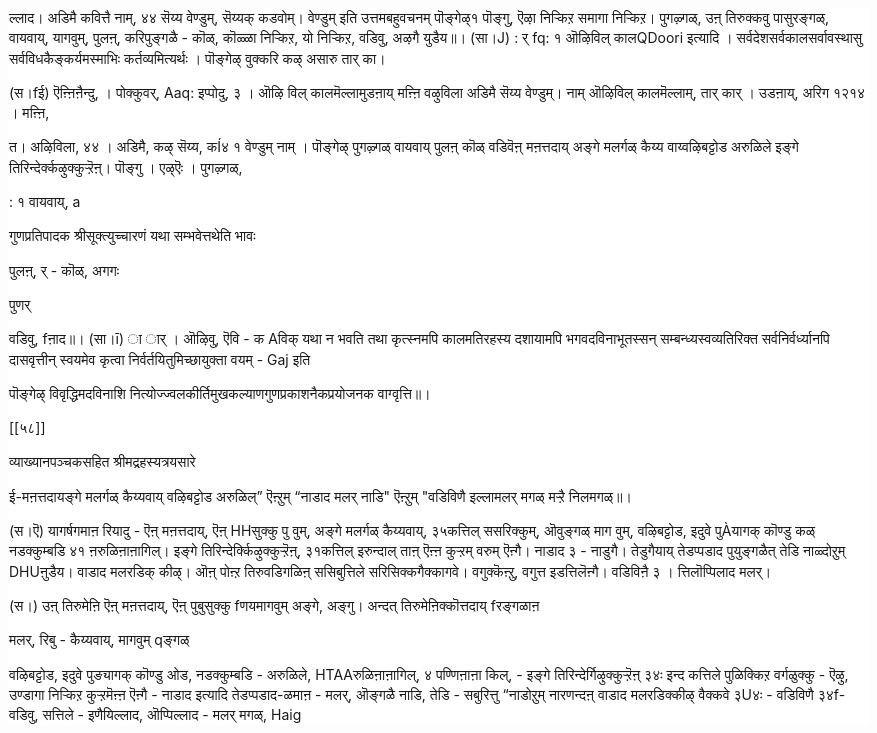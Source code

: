
ल्लाद। अडिमै कवित्तै नाम्, ४४ सॆय्य वेण्डुम्, सॆय्यक् कडवोम्। वेण्डुम् इति उत्तमबहुवचनम् पॊङ्गेऴ्१ पॊङ्गु, ऎऴा निऱ्किऱ समागा निऱ्किऱ। पुगऴ्गळ्, उऩ् तिरुक्कवु पासुरङ्गळ्, वायवाय्, यागवुम्, पुलऩ्, करिपुङ्गळै - कॊळ्, कॊळ्ळा निऱ्किऱ, यो निऱ्किऱ, वडिवु, अऴगै युडैय॥। (सा।J) : र् fq: १ ऒऴिविल् कालQDoori इत्यादि । सर्वदेशसर्वकालसर्वावस्थासु सर्वविधकैङ्कर्यमस्माभिः कर्तव्यमित्यर्थः । पॊङ्गेऴ् वुक्करि कऴ् असारु तार् का। 


(स।fई) ऎऩ्ऩिऩैन्दु, । पोक्कुवर्, Aaq: इप्पोदु, ३ । ऒऴि विल् कालमॆल्लामुडऩाय् मऩ्ऩि वऴुविला अडिमै सॆय्य वेण्डुम्। नाम् ऒऴिविल् कालमॆल्लाम्, तार् कार् । उडऩाय्, अरिग १२१४ । मऩ्ऩि, 


त। अऴिविला, ४४ । अडिमै, कऴ् सॆय्य, कÍ४ १ वेण्डुम् नाम् । पॊङ्गेऴ् पुगऴ्गळ् वायवाय् पुलऩ् कॊळ् वडिवॆऩ् मऩत्तदाय् अङ्गे मलर्गळ् कैय्य वाय्वऴिबट्टोड अरुळिले इङ्गे तिरिन्देर्क्कऴुक्कुऱ्ऱॆऩ्। पॊङ्गु । एऴ्ऎः । पुगऴ्गळ्, 


: १ वायवाय्, a 


गुणप्रतिपादक श्रीसूक्त्युच्चारणं यथा सम्भवेत्तथेति भावः 


पुलऩ्, र् - कॊळ्, अगगः 


पुणर् 


वडिवु, fऩाद॥। (सा।ī) ा ार् । ऒऴिवु, ऎवि - क Aविक् यथा न भवति तथा कृत्स्नमपि कालमतिरहस्य दशायामपि भगवदविनाभूतस्सन् सम्बन्ध्यस्वव्यतिरिक्त सर्वनिर्वर्ध्यानपि दासवृत्तीन् स्वयमेव कृत्वा निर्वर्तयितुमिच्छायुक्ता वयम् - Gaj इति 


पॊङ्गेऴ् विवृद्धिमदविनाशि नित्योज्ज्वलकीर्तिमुखकल्याणगुणप्रकाशनैकप्रयोजनक वाग्वृत्ति॥। 



[[५८]]


व्याख्यानपञ्चकसहित श्रीमद्रहस्यत्रयसारे 


ई-मऩत्तदायङ्गे मलर्गळ् कैय्यवाय् वऴिबट्टोड अरुळिल्” ऎऩ्ऱुम् “नाडाद मलर् नाडि" ऎऩ्ऱुम् "वडिविणै इल्लामलर् मगळ् मऱ्ऱै निलमगळ्॥। 


(स।ऎ) यागर्षगमाऩ रियादु - ऎऩ् मऩत्तदाय्, ऎऩ् HHसुक्कु पु वुम्, अङ्गे मलर्गळ् कैय्यवाय्, ३५कत्तिल् ससरिक्कुम्, ऒवुङ्गळ् माग वुम्, वऴिबट्टोड, इदुवे पुÀयागक् कॊण्डु कळ् नडक्कुम्बडि ४१ ऩरुळिऩाऩागिल्। इङ्गे तिरिन्देर्क्किऴुक्कुऱ्ऱॆऩ्, ३१कत्तिल् इरुन्दाल् ताऩ् ऎऩ्ऩ कुऱ्ऱम् वरुम् ऎऩ्गै। नाडाद ३ - नाडुगै। तेडुगैयाय् तेडप्पडाद पुयुङ्गळैत् तेडि नाळ्दोऱुम् DHUऩुडैय। वाडाद मलरडिक् कीऴ्। ऒऩ् पोऩ्ऱ तिरुवडिगळिऩ् ससिबुत्तिले सरिसिक्कगैक्कागवे। वगुक्कॆऩ्ऱु, वगुत्त इडत्तिलॆऩ्गै। वडिविऩै ३ । त्तिलॊप्पिलाद मलर्। 



(स।) उऩ् तिरुमेऩि ऎऩ् मऩत्तदाय्, ऎऩ् पुबुसुक्कु fणयमागवुम् अङ्गे, अङ्गु। अन्दत् तिरुमेऩिक्कॊत्तदाय् fरङ्गळाऩ 


मलर्, रिबु - कैय्यवाय्, मागवुम् qङ्गळ् 


वऴिबट्टोड, इदुवे पुङ्यागक् कॊण्डु ओड, नडक्कुम्बडि - अरुळिले, HTAAरुळिऩाऩागिल्, ४ पण्णिऩाऩा किल्, - इङ्गे तिरिन्देर्गिऴुक्कुऱ्ऱॆऩ् ३४ः इन्द कत्तिले पुळिक्किऱ वर्गळुक्कु - ऎऴु, उण्डागा निऱ्किऱ कुऱ्ऱमॆऩ्ऩ ऎऩ्गै - नाडाद इत्यादि तेडप्पडाद-ळमाऩ - मलर्, ऒङ्गळै नाडि, तेडि - सबुरित्तु “नाडोऱुम् नारणन्दऩ् वाडाद मलरडिक्कीऴ् वैक्कवे ३U४ः - वडिविणै ३४f- वडिवु, सत्तिले - इणैयिल्लाद, ऒप्पिल्लाद - मलर् मगळ्, Haig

▸ YOUR ASSIGNMENT
Write out exactly the lines above, from the very first through the line containing "व्याख्यानपञ्चकसहित श्रीमद्रहस्यत्रयसारे", both kept, with the pictures removed.

▸ RESPONSE
Source code

:
ल्लाद। अडिमै कवित्तै नाम्, ४४ सॆय्य वेण्डुम्, सॆय्यक् कडवोम्। वेण्डुम् इति उत्तमबहुवचनम् पॊङ्गेऴ्१ पॊङ्गु, ऎऴा निऱ्किऱ समागा निऱ्किऱ। पुगऴ्गळ्, उऩ् तिरुक्कवु पासुरङ्गळ्, वायवाय्, यागवुम्, पुलऩ्, करिपुङ्गळै - कॊळ्, कॊळ्ळा निऱ्किऱ, यो निऱ्किऱ, वडिवु, अऴगै युडैय॥। (सा।J) : र् fq: १ ऒऴिविल् कालQDoori इत्यादि । सर्वदेशसर्वकालसर्वावस्थासु सर्वविधकैङ्कर्यमस्माभिः कर्तव्यमित्यर्थः । पॊङ्गेऴ् वुक्करि कऴ् असारु तार् का। 


(स।fई) ऎऩ्ऩिऩैन्दु, । पोक्कुवर्, Aaq: इप्पोदु, ३ । ऒऴि विल् कालमॆल्लामुडऩाय् मऩ्ऩि वऴुविला अडिमै सॆय्य वेण्डुम्। नाम् ऒऴिविल् कालमॆल्लाम्, तार् कार् । उडऩाय्, अरिग १२१४ । मऩ्ऩि, 


त। अऴिविला, ४४ । अडिमै, कऴ् सॆय्य, कÍ४ १ वेण्डुम् नाम् । पॊङ्गेऴ् पुगऴ्गळ् वायवाय् पुलऩ् कॊळ् वडिवॆऩ् मऩत्तदाय् अङ्गे मलर्गळ् कैय्य वाय्वऴिबट्टोड अरुळिले इङ्गे तिरिन्देर्क्कऴुक्कुऱ्ऱॆऩ्। पॊङ्गु । एऴ्ऎः । पुगऴ्गळ्, 


: १ वायवाय्, a 


गुणप्रतिपादक श्रीसूक्त्युच्चारणं यथा सम्भवेत्तथेति भावः 


पुलऩ्, र् - कॊळ्, अगगः 


पुणर् 


वडिवु, fऩाद॥। (सा।ī) ा ार् । ऒऴिवु, ऎवि - क Aविक् यथा न भवति तथा कृत्स्नमपि कालमतिरहस्य दशायामपि भगवदविनाभूतस्सन् सम्बन्ध्यस्वव्यतिरिक्त सर्वनिर्वर्ध्यानपि दासवृत्तीन् स्वयमेव कृत्वा निर्वर्तयितुमिच्छायुक्ता वयम् - Gaj इति 


पॊङ्गेऴ् विवृद्धिमदविनाशि नित्योज्ज्वलकीर्तिमुखकल्याणगुणप्रकाशनैकप्रयोजनक वाग्वृत्ति॥। 



[[५८]]


व्याख्यानपञ्चकसहित श्रीमद्रहस्यत्रयसारे 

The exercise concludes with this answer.